** Problem requirements **
Search the data for the word "ztcuui" and copy out every line that has it.

Data under study START

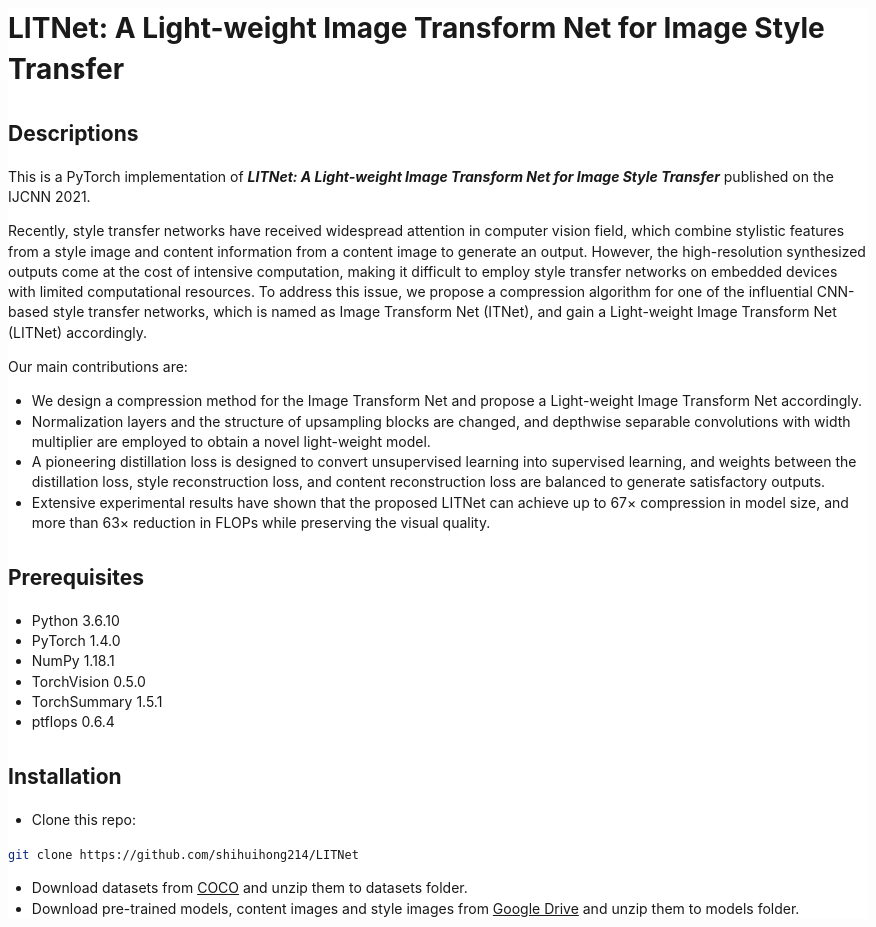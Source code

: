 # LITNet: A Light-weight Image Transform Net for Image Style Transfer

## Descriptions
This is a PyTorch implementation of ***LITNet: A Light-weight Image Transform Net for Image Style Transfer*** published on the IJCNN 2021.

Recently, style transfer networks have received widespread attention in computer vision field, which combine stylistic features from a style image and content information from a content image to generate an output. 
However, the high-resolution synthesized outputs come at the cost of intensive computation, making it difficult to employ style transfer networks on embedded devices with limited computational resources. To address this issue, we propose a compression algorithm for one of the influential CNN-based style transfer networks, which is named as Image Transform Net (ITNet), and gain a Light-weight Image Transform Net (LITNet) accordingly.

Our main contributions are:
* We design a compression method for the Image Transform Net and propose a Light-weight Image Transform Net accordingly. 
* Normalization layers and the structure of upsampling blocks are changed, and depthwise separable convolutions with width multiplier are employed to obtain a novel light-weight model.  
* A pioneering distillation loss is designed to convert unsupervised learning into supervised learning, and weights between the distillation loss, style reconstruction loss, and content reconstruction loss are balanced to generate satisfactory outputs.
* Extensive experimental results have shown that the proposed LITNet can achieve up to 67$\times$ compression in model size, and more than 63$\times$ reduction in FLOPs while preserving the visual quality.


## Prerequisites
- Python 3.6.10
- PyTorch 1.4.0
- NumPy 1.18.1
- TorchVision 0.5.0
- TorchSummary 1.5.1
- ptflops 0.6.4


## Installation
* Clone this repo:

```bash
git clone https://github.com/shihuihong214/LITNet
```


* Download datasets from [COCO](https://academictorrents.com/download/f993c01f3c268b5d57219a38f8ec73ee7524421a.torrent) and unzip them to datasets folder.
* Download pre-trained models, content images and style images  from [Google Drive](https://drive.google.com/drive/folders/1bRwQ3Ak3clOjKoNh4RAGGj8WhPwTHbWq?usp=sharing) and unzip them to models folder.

Data under study END
Data under study START

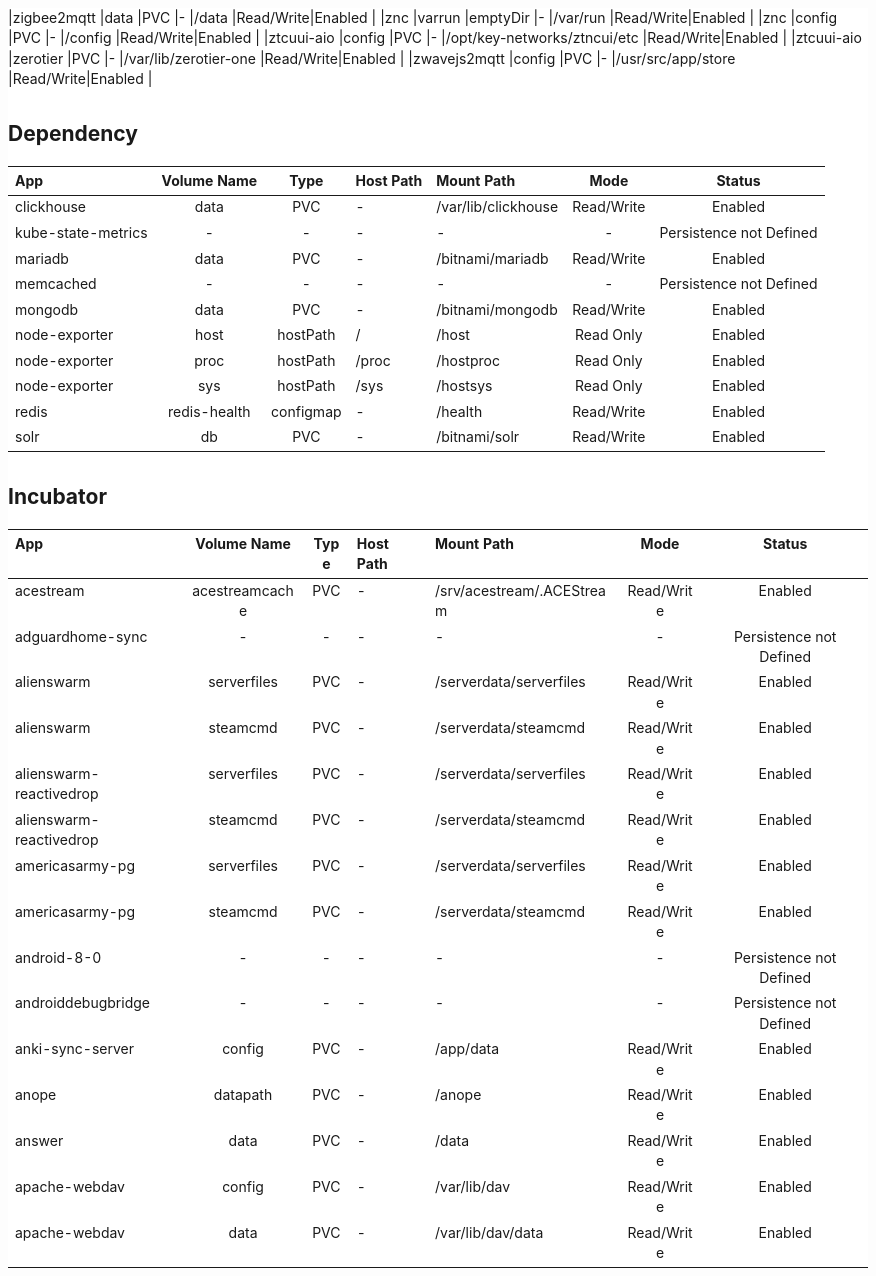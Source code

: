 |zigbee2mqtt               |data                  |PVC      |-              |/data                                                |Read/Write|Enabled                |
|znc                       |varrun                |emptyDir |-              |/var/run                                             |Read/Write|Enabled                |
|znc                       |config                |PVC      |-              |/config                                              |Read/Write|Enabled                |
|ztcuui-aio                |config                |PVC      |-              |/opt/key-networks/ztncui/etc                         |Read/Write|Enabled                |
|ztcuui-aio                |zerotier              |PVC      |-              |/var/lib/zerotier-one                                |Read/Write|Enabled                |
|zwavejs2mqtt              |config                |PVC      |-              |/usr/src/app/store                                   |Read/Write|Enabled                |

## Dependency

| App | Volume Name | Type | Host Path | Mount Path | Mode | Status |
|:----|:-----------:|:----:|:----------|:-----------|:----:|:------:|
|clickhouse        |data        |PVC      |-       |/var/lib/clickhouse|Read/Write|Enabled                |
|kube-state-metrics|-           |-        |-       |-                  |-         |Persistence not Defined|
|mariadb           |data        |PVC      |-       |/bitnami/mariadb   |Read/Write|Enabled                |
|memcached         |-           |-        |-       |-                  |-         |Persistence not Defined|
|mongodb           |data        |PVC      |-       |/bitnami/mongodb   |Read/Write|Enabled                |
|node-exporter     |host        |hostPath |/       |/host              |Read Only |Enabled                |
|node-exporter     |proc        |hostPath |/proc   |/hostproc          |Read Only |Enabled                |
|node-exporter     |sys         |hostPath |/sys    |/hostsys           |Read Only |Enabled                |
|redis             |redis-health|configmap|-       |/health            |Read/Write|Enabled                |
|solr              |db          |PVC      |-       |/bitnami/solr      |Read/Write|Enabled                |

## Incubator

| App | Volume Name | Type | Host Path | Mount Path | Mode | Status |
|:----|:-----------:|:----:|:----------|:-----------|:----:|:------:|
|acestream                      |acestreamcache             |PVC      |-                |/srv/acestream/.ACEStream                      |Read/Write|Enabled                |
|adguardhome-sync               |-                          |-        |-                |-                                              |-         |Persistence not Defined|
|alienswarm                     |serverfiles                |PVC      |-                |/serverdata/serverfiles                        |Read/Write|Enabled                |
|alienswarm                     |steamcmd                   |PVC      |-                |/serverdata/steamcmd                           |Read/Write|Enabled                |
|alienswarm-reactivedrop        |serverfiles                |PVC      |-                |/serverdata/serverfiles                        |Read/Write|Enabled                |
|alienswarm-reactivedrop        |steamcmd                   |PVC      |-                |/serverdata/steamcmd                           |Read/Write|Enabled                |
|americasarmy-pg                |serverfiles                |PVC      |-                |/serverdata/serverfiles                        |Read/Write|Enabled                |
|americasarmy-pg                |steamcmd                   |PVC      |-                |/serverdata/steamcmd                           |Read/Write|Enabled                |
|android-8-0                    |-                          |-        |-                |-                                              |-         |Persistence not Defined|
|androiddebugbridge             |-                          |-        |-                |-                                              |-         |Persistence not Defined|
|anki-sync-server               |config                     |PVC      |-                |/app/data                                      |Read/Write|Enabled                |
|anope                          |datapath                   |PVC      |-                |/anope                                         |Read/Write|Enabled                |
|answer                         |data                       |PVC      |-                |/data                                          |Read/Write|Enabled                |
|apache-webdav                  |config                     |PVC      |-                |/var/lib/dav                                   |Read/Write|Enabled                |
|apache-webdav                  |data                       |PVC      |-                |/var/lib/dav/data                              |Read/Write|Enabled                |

Data under study END
Data under study START

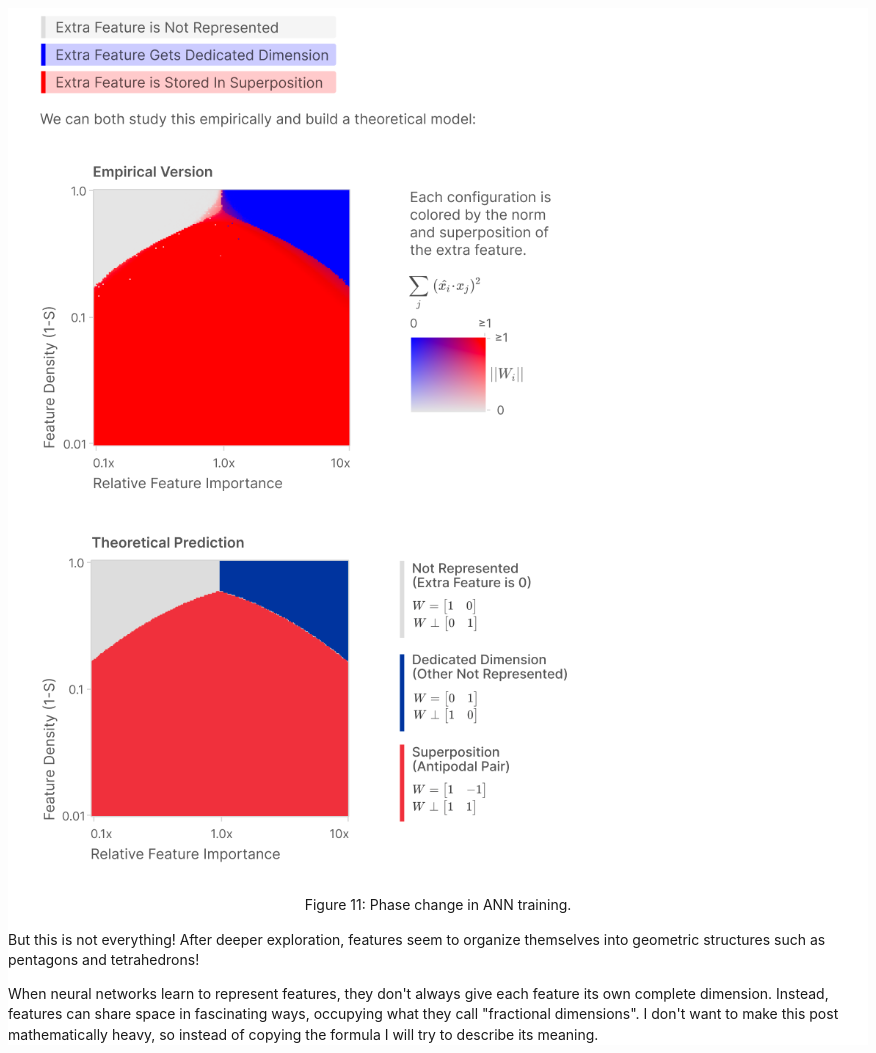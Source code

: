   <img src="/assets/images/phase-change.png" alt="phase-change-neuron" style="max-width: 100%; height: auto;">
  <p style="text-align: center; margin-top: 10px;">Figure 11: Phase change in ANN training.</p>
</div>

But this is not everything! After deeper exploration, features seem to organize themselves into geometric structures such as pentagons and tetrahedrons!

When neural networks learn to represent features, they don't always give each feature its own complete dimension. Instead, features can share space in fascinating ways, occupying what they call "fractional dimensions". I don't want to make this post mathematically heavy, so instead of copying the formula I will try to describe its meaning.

Data under study END

** Exercise solution **
|ztcuui-aio                |config                |PVC      |-              |/opt/key-networks/ztncui/etc                         |Read/Write|Enabled                |
|ztcuui-aio                |zerotier              |PVC      |-              |/var/lib/zerotier-one                                |Read/Write|Enabled                |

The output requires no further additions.